* _Raw data_:
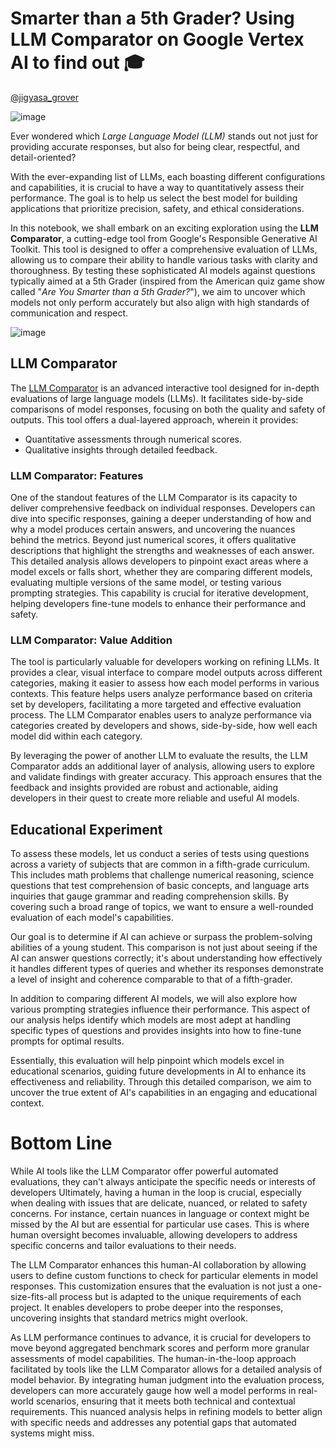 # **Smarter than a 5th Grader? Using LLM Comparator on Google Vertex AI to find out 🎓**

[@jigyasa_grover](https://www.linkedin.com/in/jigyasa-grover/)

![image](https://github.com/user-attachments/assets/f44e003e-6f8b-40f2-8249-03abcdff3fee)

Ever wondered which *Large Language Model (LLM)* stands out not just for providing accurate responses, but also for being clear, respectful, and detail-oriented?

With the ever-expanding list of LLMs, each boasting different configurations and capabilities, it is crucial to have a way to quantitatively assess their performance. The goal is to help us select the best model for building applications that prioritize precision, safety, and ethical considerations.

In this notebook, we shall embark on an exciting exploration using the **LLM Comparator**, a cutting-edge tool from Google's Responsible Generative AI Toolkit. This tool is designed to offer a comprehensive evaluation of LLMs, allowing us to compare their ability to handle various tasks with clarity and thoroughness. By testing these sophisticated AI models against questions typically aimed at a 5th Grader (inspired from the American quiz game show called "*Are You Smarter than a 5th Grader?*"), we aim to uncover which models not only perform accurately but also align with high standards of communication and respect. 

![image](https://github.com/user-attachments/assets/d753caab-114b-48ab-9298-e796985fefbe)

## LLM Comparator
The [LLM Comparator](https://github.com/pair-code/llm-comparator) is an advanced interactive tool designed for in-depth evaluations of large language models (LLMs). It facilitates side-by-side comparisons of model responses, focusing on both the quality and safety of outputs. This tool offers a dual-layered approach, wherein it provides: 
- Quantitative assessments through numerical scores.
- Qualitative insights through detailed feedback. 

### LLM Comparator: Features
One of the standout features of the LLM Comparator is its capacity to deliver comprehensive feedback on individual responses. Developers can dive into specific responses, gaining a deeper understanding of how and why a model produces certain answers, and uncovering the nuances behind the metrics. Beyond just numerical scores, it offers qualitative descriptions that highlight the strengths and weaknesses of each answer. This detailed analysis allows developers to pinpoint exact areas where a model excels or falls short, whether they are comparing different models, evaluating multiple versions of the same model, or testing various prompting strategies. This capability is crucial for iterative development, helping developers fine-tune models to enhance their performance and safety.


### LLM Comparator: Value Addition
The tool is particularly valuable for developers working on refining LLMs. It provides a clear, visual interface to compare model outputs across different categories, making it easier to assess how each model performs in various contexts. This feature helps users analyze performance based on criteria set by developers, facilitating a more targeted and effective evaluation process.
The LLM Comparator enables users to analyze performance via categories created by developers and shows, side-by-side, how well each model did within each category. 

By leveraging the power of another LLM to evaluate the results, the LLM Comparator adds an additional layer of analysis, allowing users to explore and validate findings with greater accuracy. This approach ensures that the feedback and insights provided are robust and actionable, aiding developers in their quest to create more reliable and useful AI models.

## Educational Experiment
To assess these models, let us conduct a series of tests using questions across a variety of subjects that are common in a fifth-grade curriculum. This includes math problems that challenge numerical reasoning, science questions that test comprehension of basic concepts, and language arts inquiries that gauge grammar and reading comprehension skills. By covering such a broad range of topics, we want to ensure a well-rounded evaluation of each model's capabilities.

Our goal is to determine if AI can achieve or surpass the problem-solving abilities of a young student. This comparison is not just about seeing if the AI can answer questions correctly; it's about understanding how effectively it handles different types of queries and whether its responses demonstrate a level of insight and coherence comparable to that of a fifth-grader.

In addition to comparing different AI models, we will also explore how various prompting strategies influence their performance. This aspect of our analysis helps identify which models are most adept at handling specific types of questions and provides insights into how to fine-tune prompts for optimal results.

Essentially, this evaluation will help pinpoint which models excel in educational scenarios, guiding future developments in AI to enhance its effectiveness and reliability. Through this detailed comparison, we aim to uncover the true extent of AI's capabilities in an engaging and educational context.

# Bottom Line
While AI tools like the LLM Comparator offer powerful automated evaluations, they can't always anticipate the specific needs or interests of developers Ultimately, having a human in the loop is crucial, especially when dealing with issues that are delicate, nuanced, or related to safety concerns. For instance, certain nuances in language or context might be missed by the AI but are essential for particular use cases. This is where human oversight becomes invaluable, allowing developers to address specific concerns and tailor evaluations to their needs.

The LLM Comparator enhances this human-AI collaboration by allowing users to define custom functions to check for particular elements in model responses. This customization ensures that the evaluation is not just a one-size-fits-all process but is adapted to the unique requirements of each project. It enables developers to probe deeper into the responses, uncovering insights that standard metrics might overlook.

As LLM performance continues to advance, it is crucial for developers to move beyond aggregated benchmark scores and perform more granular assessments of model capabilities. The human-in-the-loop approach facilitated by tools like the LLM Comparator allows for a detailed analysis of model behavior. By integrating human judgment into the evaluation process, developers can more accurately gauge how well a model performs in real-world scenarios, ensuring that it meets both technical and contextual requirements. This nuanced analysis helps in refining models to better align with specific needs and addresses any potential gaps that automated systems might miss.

* _Task requirements_: I would like the data above transcribed exactly, with its pictures left out.

* _Answer space_:
 # **Smarter than a 5th Grader? Using LLM Comparator on Google Vertex AI to find out 🎓**

[@jigyasa_grover](https://www.linkedin.com/in/jigyasa-grover/)

![image](https://github.com/user-attachments/assets/f44e003e-6f8b-40f2-8249-03abcdff3fee)

Ever wondered which *Large Language Model (LLM)* stands out not just for providing accurate responses, but also for being clear, respectful, and detail-oriented?

With the ever-expanding list of LLMs, each boasting different configurations and capabilities, it is crucial to have a way to quantitatively assess their performance. The goal is to help us select the best model for building applications that prioritize precision, safety, and ethical considerations.

In this notebook, we shall embark on an exciting exploration using the **LLM Comparator**, a cutting-edge tool from Google's Responsible Generative AI Toolkit. This tool is designed to offer a comprehensive evaluation of LLMs, allowing us to compare their ability to handle various tasks with clarity and thoroughness. By testing these sophisticated AI models against questions typically aimed at a 5th Grader (inspired from the American quiz game show called "*Are You Smarter than a 5th Grader?*"), we aim to uncover which models not only perform accurately but also align with high standards of communication and respect. 

![image](https://github.com/user-attachments/assets/d753caab-114b-48ab-9298-e796985fefbe)

## LLM Comparator
The [LLM Comparator](https://github.com/pair-code/llm-comparator) is an advanced interactive tool designed for in-depth evaluations of large language models (LLMs). It facilitates side-by-side comparisons of model responses, focusing on both the quality and safety of outputs. This tool offers a dual-layered approach, wherein it provides: 
- Quantitative assessments through numerical scores.
- Qualitative insights through detailed feedback. 

### LLM Comparator: Features
One of the standout features of the LLM Comparator is its capacity to deliver comprehensive feedback on individual responses. Developers can dive into specific responses, gaining a deeper understanding of how and why a model produces certain answers, and uncovering the nuances behind the metrics. Beyond just numerical scores, it offers qualitative descriptions that highlight the strengths and weaknesses of each answer. This detailed analysis allows developers to pinpoint exact areas where a model excels or falls short, whether they are comparing different models, evaluating multiple versions of the same model, or testing various prompting strategies. This capability is crucial for iterative development, helping developers fine-tune models to enhance their performance and safety.


### LLM Comparator: Value Addition
The tool is particularly valuable for developers working on refining LLMs. It provides a clear, visual interface to compare model outputs across different categories, making it easier to assess how each model performs in various contexts. This feature helps users analyze performance based on criteria set by developers, facilitating a more targeted and effective evaluation process.
The LLM Comparator enables users to analyze performance via categories created by developers and shows, side-by-side, how well each model did within each category. 

By leveraging the power of another LLM to evaluate the results, the LLM Comparator adds an additional layer of analysis, allowing users to explore and validate findings with greater accuracy. This approach ensures that the feedback and insights provided are robust and actionable, aiding developers in their quest to create more reliable and useful AI models.

## Educational Experiment
To assess these models, let us conduct a series of tests using questions across a variety of subjects that are common in a fifth-grade curriculum. This includes math problems that challenge numerical reasoning, science questions that test comprehension of basic concepts, and language arts inquiries that gauge grammar and reading comprehension skills. By covering such a broad range of topics, we want to ensure a well-rounded evaluation of each model's capabilities.

Our goal is to determine if AI can achieve or surpass the problem-solving abilities of a young student. This comparison is not just about seeing if the AI can answer questions correctly; it's about understanding how effectively it handles different types of queries and whether its responses demonstrate a level of insight and coherence comparable to that of a fifth-grader.

In addition to comparing different AI models, we will also explore how various prompting strategies influence their performance. This aspect of our analysis helps identify which models are most adept at handling specific types of questions and provides insights into how to fine-tune prompts for optimal results.

Essentially, this evaluation will help pinpoint which models excel in educational scenarios, guiding future developments in AI to enhance its effectiveness and reliability. Through this detailed comparison, we aim to uncover the true extent of AI's capabilities in an engaging and educational context.

# Bottom Line
While AI tools like the LLM Comparator offer powerful automated evaluations, they can't always anticipate the specific needs or interests of developers Ultimately, having a human in the loop is crucial, especially when dealing with issues that are delicate, nuanced, or related to safety concerns. For instance, certain nuances in language or context might be missed by the AI but are essential for particular use cases. This is where human oversight becomes invaluable, allowing developers to address specific concerns and tailor evaluations to their needs.

The LLM Comparator enhances this human-AI collaboration by allowing users to define custom functions to check for particular elements in model responses. This customization ensures that the evaluation is not just a one-size-fits-all process but is adapted to the unique requirements of each project. It enables developers to probe deeper into the responses, uncovering insights that standard metrics might overlook.

As LLM performance continues to advance, it is crucial for developers to move beyond aggregated benchmark scores and perform more granular assessments of model capabilities. The human-in-the-loop approach facilitated by tools like the LLM Comparator allows for a detailed analysis of model behavior. By integrating human judgment into the evaluation process, developers can more accurately gauge how well a model performs in real-world scenarios, ensuring that it meets both technical and contextual requirements. This nuanced analysis helps in refining models to better align with specific needs and addresses any potential gaps that automated systems might miss.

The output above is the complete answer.